堅調な拡大を続けてきた低カロリー甘味料市場だが、2022年9月頃から前年割れが続いている。継続的に低カロリー甘味料の価値や使い方などを提案して、新規ユーザーの獲得を図ることが必要だ。

景気低迷の影響で22年9月以降前年割れ

 健康や美容意識の高まりにより、拡大が続いている低カロリー甘味料市場。コロナ禍における内食機会の増加により、間口・奥行きともに広がったが、ここにきて踊り場にさしかかっている。

健康のイメージ
堅調な拡大を続けてきた低カロリー甘味料市場だが、2022年9月頃から前年割れが続いている(i-stock/west)
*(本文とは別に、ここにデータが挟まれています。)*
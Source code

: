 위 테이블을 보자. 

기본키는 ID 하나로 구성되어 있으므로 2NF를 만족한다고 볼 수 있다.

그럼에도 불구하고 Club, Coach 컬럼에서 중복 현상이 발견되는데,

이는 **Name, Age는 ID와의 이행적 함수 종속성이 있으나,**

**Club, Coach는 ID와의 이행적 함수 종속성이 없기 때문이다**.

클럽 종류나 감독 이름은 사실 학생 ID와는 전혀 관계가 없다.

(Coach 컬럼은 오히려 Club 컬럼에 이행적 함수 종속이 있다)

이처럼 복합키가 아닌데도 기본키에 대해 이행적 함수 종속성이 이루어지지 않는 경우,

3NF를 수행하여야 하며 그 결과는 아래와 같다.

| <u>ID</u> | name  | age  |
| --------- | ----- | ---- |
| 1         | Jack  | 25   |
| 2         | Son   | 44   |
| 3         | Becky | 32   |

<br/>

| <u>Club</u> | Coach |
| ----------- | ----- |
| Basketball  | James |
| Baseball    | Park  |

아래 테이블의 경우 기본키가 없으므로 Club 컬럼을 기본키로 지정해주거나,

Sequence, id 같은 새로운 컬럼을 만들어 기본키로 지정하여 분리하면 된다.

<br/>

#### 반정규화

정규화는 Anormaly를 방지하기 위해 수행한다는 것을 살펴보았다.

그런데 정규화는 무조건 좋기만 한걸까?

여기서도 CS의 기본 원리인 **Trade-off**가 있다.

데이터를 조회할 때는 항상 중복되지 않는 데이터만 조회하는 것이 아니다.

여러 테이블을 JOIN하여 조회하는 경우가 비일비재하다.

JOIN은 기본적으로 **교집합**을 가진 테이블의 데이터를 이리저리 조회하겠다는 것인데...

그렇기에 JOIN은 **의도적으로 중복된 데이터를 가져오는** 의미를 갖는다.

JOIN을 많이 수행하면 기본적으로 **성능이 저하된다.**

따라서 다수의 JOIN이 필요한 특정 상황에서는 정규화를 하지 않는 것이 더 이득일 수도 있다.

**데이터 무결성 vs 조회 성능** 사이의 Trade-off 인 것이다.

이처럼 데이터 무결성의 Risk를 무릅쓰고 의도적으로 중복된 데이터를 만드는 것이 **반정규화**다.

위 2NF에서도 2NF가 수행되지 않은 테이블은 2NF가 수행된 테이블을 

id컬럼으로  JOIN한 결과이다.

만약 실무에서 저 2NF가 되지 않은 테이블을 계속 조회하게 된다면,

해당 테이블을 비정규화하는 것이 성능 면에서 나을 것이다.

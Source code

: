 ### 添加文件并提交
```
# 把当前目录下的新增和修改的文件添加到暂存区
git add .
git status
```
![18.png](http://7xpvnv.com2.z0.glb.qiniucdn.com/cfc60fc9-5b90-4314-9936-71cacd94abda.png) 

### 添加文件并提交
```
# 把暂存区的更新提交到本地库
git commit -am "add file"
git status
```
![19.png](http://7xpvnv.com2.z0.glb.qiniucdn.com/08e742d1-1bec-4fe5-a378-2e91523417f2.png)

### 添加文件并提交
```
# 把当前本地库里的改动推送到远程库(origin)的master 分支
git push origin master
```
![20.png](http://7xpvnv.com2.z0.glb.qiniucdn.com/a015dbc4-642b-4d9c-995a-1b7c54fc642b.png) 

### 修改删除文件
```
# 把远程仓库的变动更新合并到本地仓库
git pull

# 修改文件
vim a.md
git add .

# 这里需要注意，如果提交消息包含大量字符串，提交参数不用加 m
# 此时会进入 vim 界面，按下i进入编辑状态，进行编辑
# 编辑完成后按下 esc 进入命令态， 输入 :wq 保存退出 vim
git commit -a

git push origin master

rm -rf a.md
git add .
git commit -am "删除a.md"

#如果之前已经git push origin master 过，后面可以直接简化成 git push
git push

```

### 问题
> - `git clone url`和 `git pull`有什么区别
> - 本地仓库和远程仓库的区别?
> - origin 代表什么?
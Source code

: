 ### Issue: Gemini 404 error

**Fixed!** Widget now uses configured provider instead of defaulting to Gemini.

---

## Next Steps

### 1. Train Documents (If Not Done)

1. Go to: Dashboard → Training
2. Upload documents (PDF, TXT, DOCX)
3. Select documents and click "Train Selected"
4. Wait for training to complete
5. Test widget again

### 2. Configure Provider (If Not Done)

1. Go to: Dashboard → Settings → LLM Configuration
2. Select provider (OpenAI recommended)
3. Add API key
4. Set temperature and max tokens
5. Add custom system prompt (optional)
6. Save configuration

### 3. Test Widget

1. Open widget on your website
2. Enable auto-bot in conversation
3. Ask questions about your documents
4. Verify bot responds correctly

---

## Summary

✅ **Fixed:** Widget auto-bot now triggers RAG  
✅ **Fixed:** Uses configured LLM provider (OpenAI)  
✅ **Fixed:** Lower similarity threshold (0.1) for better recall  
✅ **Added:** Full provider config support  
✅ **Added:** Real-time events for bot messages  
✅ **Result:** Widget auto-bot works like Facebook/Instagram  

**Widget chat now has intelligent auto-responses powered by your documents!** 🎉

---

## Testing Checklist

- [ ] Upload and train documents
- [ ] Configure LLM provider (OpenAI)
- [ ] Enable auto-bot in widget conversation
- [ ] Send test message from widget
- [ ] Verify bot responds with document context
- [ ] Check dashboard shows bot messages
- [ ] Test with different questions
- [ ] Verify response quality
 KSP-POSデータの低カロリー甘味料の期間通算(2022年3月〜23年2月)の金額PIは、898円で対前年同期比1.4%減、数量PIは1.84で同5.3%減となった。月別金額PIでは3月から8月までは前年を上回って推移。そのなかでも5月〜8月の金額PIは微増なのに対し、数量PIは前年割れとなった。これは6月の値上げの影響が大きいといえる。さまざまな食品の値上げや燃料費の高騰などにより、家計への負担が大きくなっており、高額商品を控える傾向にあるため、低カロリー甘味料は買い控えの対象になっていることが予想される。9月以降は前年割れが続いており、数量PIでは2ケタ減の月もみられる。

 美容や健康に気づかう人は継続的に低カロリー甘味料を使用していることから、一時的に需要が下がっただけで、引き続き市場は堅調といえそう。世界的にみれば低カロリー甘味料の需要は高まっており、今後も拡大が予想される。

低カロリー甘味料の金額PIおよび金額PI対前年推移

顆粒タイプが市場をリード
液体タイプは認知アップが課題

 形状タイプ別にみると、砂糖の代替として使用する人が多いことから、顆粒タイプが中心だ。サラヤの「ラカントS顆粒」は、糖尿病リスク者はもちろん、若い女性からも支持されている。この春はパッケージデザインをリニューアル。「砂糖と同じ甘さで、カロリー&糖質0」という特長を大きく表記し、羅漢果生まれの植物由来甘味料であることをパッケージでアピールし、店頭での訴求力を高めた。

 ブランド認知率の高い味の素の「パルスイート®」ブランドは、俳優の神木龍之介さんを起用して機能だけでなく共感を促す情緒価値を訴求した広告展開で、ファンを広げている。

 日本リコスでは、糖類不使用・100%植物由来の「ステビアヘルス」を展開。砂糖と同量の使用で同じような甘さになるように、ステビアに含まれる複数の甘味成分を調整し、さらにタマネギなどに多く含まれるイヌリン(不溶性食物繊維)を配合した。より上白糖に近いすっきりとした甘さの〈ホワイト〉と、黒糖のようなコクを感じられる〈ブラウン〉の2種類をラインアップしている。

 浅田飴の「シュガーカットナチュレ」は、一般的な低カロリー甘味料で使用されている3つの食品添加物を使用せず、おいしい甘さの「還元麦芽糖水飴」とステビア、とうもろこし由来の食物繊維だけで仕上げた。

 溶け残りが少なく使いやすい液体タイプでは、味の素の「パルスイート®カロリーゼロ液体タイプ」が市場をリード。「カロリーオフで甘いを自由に」というキャッチコピーで、需要を促進している。サラヤの「ラカントSシロップ」は、リニューアル以降、味わいが高く評価され配荷が進み、好調に売上を伸ばしている。

 冷たい飲み物や調理の時短にもつながる液体タイプは、その価値や使い方が浸透していないため、店頭で訴求してトライアルを促進する必要がありそうだ。